> On Jul 10, 2018, at 8:48 AM, Richard Biener <richard.guent...@gmail.com> 
> wrote:
> 
> On Tue, Jul 10, 2018 at 3:33 PM Bill Schmidt <wschm...@linux.ibm.com> wrote:
>> 
>> 
>>> On Jul 10, 2018, at 2:10 AM, Richard Biener <richard.guent...@gmail.com> 
>>> wrote:
>>> 
>>> On Mon, Jul 9, 2018 at 9:08 PM Will Schmidt <will_schm...@vnet.ibm.com> 
>>> wrote:
>>>> 
>>>> Hi,
>>>> Re-posting.  Richard provided feedback on a previous version of this
>>>> patch, I wanted to make sure he was/is OK with the latest. :-)
>>>> 
>>>> Add support for Gimple folding for unaligned vector loads and stores.
>>>> 
>>>> Regtest completed across variety of systems, P6,P7,P8,P9.
>>>> 
>>>> [v2] Added the type for the MEM_REF, per feedback.

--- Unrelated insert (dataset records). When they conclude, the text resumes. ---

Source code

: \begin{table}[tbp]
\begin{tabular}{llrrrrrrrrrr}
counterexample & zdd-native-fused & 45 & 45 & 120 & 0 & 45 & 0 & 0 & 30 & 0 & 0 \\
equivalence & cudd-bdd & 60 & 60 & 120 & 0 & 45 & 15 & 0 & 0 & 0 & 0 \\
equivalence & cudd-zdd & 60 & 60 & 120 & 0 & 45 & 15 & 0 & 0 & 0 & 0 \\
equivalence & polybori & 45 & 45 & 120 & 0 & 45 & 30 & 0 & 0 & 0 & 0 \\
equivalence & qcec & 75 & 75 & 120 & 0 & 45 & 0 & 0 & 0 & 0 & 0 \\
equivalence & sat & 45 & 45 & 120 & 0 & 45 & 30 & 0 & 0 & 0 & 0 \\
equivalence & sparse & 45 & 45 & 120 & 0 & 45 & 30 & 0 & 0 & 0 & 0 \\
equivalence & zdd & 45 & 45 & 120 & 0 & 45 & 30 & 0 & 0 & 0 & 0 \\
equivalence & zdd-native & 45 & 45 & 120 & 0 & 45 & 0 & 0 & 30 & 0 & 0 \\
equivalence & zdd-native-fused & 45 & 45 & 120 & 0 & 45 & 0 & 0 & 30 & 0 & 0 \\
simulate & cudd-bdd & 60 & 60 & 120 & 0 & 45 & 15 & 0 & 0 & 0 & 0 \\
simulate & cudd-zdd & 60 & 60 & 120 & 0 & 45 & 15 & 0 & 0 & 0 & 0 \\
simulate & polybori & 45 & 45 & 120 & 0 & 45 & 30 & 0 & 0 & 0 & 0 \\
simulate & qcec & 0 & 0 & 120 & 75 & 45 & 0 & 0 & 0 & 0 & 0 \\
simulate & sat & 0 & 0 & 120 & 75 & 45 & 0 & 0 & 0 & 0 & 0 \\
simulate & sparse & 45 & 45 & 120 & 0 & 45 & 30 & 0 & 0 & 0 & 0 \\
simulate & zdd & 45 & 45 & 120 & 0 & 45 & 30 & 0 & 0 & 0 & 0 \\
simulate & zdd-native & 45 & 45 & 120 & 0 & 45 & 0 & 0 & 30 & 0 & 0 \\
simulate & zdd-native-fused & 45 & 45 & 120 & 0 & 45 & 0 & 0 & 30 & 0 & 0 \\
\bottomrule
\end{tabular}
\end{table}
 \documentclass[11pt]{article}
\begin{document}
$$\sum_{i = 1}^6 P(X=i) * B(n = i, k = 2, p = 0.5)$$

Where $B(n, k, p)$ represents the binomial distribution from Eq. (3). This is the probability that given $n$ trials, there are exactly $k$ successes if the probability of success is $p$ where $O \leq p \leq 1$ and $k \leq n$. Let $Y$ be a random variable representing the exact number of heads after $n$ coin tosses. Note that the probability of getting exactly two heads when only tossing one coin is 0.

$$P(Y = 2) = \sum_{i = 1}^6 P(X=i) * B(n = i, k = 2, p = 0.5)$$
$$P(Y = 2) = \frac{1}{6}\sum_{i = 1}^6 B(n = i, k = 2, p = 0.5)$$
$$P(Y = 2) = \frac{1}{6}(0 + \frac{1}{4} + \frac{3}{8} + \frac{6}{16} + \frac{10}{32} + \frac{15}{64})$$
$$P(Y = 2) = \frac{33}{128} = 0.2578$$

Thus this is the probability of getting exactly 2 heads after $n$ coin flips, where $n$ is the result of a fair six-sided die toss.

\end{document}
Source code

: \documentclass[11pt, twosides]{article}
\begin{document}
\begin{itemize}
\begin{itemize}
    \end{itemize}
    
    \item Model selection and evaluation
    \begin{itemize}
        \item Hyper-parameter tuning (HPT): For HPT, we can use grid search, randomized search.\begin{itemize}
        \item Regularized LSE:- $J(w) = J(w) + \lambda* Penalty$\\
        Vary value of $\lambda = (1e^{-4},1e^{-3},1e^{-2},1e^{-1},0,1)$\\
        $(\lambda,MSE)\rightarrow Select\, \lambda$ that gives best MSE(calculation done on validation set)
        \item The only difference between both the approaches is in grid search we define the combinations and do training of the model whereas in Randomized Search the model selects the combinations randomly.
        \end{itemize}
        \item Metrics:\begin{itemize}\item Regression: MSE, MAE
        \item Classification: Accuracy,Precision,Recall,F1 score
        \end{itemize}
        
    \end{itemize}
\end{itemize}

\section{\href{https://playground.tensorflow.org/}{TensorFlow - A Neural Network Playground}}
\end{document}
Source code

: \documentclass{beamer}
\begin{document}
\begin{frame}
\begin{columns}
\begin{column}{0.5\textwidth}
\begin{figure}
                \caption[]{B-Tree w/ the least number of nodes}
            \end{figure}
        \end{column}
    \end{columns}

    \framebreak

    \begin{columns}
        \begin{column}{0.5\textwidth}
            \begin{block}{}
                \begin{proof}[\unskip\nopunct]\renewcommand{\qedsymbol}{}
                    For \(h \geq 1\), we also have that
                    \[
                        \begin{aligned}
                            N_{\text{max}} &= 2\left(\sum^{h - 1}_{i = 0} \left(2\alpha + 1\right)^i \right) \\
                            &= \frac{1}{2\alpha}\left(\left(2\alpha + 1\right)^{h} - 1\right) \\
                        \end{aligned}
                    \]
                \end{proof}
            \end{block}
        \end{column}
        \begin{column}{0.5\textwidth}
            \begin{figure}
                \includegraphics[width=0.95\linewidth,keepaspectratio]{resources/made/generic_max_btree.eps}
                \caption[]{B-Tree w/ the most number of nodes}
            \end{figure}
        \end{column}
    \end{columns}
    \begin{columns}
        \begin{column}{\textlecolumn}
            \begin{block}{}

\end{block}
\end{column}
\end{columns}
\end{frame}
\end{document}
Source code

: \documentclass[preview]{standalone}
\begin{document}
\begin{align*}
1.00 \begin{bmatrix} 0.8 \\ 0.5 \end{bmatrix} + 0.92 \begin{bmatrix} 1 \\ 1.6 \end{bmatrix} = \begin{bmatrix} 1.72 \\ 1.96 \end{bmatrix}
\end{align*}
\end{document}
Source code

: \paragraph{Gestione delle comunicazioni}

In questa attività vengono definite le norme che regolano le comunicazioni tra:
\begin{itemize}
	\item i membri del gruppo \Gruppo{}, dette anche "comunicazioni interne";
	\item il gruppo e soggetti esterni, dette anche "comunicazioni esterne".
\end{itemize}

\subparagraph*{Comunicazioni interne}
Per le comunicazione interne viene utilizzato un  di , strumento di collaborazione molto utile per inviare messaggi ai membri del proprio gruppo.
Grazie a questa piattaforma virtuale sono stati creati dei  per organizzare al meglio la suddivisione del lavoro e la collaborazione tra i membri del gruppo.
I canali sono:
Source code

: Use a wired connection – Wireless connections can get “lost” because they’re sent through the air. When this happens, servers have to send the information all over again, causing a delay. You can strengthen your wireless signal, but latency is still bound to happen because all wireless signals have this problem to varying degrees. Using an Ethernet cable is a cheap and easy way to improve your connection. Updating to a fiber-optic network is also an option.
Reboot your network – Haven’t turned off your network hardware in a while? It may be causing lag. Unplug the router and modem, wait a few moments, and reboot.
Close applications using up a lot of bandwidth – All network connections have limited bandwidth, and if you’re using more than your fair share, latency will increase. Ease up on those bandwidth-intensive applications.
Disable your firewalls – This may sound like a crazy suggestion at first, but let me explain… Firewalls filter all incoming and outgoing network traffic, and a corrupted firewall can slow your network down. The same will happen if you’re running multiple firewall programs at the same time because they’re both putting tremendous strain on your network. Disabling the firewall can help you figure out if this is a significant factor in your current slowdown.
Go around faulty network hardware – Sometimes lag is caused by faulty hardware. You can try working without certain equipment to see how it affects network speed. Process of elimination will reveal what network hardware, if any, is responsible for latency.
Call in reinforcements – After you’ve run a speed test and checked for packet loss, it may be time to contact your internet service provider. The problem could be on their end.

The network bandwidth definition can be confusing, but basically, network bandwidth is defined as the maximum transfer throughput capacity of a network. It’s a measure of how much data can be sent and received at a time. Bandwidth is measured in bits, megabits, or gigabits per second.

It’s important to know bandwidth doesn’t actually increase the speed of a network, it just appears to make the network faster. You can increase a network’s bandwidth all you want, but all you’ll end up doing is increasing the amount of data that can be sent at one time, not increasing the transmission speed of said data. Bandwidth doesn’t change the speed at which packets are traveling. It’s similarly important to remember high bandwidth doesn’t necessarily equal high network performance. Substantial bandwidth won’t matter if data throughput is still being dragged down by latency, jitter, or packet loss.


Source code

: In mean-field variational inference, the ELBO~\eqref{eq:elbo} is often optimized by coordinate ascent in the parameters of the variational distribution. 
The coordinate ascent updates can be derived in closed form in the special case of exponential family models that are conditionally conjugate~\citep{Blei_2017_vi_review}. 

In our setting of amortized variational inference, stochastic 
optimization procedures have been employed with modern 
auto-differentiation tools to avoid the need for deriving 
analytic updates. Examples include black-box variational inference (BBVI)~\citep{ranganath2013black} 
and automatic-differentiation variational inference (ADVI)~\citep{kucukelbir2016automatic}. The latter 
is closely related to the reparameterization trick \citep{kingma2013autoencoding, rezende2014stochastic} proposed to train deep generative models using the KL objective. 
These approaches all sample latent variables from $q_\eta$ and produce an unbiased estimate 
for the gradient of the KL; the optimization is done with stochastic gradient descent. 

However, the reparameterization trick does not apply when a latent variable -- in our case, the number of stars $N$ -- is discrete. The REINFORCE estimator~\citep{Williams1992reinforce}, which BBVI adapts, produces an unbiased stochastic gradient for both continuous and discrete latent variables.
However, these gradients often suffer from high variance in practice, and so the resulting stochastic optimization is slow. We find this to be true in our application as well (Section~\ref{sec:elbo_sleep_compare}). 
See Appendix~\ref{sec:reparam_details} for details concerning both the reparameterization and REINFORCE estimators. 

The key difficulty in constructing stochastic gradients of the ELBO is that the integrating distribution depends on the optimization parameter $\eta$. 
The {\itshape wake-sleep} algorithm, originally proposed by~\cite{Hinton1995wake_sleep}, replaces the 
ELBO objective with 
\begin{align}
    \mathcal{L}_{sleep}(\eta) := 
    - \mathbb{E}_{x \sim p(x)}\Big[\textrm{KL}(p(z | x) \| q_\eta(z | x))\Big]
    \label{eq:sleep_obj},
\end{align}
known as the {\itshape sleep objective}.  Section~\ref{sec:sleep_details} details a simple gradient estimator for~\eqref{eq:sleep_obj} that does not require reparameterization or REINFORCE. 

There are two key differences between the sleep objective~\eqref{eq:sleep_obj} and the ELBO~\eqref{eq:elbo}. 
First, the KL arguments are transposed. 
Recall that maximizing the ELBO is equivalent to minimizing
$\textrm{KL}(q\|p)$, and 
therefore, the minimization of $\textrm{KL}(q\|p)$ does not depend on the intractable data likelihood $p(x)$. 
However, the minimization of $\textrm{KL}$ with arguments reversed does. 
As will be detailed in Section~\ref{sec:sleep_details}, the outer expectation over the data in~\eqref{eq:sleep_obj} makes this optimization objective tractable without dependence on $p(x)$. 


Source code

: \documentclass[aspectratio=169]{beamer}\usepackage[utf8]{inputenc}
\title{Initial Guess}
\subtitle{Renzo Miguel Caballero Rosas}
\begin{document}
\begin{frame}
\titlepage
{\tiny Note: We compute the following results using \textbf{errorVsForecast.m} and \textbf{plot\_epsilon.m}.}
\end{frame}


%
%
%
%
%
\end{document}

>>>> Testcases for gimple-folding of the same are currently in-tree
>>>> as powerpc/fold-vec-load-*.c and powerpc/fold-vec-store-*.c.
>>>> Re-tested, still looks good. :-)
>>>> 
>>>> [v3] Updated the alignment for the MEM_REF to be 4bytes.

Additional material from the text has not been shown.